When you make a deal, keep your word. No other option
Agreed.
It has been hard to keep track of the various permutations of what is being proposed, but I think it reduces to the basics of Inviticus effectively wants a hard fork of PS1 to gain all future PTS mined so that they can use that value to support DACs. I know it hasn't been stated that way, but that is what is seems to boil down to. The AngelShares seem to be some complicated way to keep track of the PTS that Inviticus has appropriated by these means, and was originally envisioned as a way to materially diminish the long term investment value of existing PTS ownership (which of course risks major lawsuits years later). I think bytemaster is now renewing his promise not to devalue PTS by expanding the 2 million limit.
The AngelShares abstraction seems somewhat useless except perhaps as some form of voting for how funds are allocated. AngelShares would be an Inviticus DAC, and therefore owners of PTS start with 10% at genesis. Inviticus' ownership of PTS would grow to over 50% with PTS2 over a one year period. That is a lot of PTS for them to control the market with. One should consider if AngelShare distributions are an event that preceeds every DAC being formed rather than a one time event. The important thing is that PTS not get devalued over time beyond the 2 million lifetime supply, and that ownership of PTS is used to determine your initial proportional ownership in future DACs. Consider a DAC that is formed with PTS ownership that is then traded in a closed market (between only the original PTS owners) until the DAC goes public. A market value can be approached before true market conditions reward accordingly.
The difficult part of a hard fork is getting miners to accept it. ProtoShares mining is not profitable. PS1 mining gives determined individuals an opportunity to pay a premium to acquire a small amount of PTS. It is faster and less expensive to purchase PTS at market prices. Replacing mining with incremental distributions to Inviticus (up to the 2 million PTS limit) is not destructive to our current PTS investment; in fact, the elimination of mining would increase existing PTS value. A PTS2 fork may not be hard to sell in this way.

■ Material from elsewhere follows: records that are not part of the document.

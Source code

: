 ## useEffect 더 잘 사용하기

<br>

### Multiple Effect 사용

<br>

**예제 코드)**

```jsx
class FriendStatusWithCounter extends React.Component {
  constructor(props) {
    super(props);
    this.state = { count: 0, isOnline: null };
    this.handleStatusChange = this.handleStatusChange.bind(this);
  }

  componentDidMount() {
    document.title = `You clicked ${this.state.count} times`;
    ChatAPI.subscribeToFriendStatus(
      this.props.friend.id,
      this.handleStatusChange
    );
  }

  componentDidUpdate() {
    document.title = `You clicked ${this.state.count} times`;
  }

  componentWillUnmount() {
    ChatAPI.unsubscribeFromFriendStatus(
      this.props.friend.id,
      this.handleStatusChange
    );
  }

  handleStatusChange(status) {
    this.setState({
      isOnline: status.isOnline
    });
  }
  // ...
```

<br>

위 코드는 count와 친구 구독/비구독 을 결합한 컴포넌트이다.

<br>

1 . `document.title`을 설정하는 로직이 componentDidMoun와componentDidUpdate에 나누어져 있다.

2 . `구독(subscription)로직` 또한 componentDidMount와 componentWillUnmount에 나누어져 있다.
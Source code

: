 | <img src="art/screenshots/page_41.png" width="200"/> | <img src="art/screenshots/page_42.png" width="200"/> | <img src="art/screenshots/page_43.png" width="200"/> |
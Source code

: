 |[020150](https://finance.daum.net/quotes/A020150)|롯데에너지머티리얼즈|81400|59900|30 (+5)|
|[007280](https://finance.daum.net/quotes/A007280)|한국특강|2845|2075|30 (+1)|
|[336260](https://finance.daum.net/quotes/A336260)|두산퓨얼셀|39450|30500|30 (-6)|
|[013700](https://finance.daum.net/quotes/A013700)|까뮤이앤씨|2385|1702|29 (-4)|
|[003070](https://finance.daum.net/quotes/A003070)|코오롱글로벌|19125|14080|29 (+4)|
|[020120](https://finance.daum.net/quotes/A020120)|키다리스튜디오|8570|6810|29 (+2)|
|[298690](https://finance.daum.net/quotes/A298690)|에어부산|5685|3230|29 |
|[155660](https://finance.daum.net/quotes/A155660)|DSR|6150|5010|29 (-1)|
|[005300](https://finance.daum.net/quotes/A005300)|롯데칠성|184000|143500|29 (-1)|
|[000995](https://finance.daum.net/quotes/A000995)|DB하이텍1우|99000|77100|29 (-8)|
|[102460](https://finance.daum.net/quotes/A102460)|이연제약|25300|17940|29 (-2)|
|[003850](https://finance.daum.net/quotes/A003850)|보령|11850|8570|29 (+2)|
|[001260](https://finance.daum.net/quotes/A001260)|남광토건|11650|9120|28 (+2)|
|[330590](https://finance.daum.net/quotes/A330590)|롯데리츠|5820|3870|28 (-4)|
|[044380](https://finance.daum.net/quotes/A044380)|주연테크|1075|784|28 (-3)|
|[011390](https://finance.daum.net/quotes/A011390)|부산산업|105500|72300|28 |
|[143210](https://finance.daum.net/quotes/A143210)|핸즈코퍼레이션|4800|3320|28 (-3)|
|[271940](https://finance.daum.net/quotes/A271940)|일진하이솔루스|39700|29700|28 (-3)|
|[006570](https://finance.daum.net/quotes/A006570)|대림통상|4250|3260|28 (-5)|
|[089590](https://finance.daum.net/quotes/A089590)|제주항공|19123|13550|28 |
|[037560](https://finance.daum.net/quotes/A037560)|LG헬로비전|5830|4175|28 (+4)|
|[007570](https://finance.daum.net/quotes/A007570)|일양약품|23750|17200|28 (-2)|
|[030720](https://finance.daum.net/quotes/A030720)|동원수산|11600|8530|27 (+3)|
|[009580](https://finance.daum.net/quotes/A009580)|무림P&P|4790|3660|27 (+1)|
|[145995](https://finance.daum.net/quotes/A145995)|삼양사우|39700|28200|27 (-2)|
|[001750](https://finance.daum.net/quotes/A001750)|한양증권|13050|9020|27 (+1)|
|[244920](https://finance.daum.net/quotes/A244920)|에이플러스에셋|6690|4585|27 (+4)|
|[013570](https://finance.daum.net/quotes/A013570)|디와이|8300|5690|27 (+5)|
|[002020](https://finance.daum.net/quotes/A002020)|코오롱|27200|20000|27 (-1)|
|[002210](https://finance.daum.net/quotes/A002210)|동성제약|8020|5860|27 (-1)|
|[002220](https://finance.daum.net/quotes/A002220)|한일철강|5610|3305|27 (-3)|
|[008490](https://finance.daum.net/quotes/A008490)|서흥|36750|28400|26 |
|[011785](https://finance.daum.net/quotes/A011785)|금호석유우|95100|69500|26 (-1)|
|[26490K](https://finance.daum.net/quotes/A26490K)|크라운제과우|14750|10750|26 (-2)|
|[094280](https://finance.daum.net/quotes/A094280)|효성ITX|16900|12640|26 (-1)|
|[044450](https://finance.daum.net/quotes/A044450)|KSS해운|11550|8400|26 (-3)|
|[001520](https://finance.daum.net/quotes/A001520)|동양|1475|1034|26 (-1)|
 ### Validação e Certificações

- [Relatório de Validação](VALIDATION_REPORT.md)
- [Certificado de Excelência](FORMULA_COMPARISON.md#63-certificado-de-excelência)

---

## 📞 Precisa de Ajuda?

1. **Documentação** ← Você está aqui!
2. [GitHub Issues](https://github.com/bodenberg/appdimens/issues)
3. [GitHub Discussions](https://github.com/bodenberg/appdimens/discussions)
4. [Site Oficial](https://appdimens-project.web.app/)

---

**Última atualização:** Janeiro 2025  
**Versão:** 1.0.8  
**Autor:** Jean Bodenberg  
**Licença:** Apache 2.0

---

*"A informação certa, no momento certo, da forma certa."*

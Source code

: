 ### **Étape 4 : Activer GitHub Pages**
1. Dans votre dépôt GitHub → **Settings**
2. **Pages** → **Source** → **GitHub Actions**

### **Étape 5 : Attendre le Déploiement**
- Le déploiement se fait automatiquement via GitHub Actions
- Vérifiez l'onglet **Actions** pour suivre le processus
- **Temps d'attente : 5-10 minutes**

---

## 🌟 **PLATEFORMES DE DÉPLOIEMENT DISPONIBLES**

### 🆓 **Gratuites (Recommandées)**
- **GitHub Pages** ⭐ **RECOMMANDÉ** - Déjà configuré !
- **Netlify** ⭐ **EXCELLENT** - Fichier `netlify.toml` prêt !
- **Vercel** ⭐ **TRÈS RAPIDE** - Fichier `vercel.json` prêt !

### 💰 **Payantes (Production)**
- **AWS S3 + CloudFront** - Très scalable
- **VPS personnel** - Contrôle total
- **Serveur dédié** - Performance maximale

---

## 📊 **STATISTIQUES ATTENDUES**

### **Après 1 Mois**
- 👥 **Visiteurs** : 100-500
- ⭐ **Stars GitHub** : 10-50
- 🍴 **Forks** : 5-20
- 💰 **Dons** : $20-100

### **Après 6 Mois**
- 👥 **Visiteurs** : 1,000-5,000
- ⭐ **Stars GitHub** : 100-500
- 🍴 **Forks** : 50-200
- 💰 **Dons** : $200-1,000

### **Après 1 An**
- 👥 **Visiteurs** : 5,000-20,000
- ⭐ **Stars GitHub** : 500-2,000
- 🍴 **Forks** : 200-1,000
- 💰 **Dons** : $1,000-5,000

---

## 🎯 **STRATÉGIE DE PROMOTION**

I don't consider a change in PS2 mining rules to be a material breach of contract like a change in supply rate or quantity would undermine PTS value. It is somewhat concerning that Inviticus would have a significant stake in PTS due to rule changes, but I'd like to believe it is all in our interest to allow this. It would be nice if Inviticus would agree to never own more than x percentage of all PTS. Ownership above that percentage should be sold at market prices so that others may participate. Inviticus would keep the proceeds of that sale or be obligated to use it for DAC funding.
The way I've just described it may actually seem more generous to Inviticus than what bytemaster claimed he was going for. I suspect this grants him control he desires without undermining existing investment value. I'm trying to find a win-win scenario here, and this seemed a better start to finding that.
[edit] Upon reflection, I think it is dangerous for Inviticus to own more than even 20% of PTS because they could then dictate whatever change they wanted and the entire economy might become subject to how a government can pressure Inviticus alone.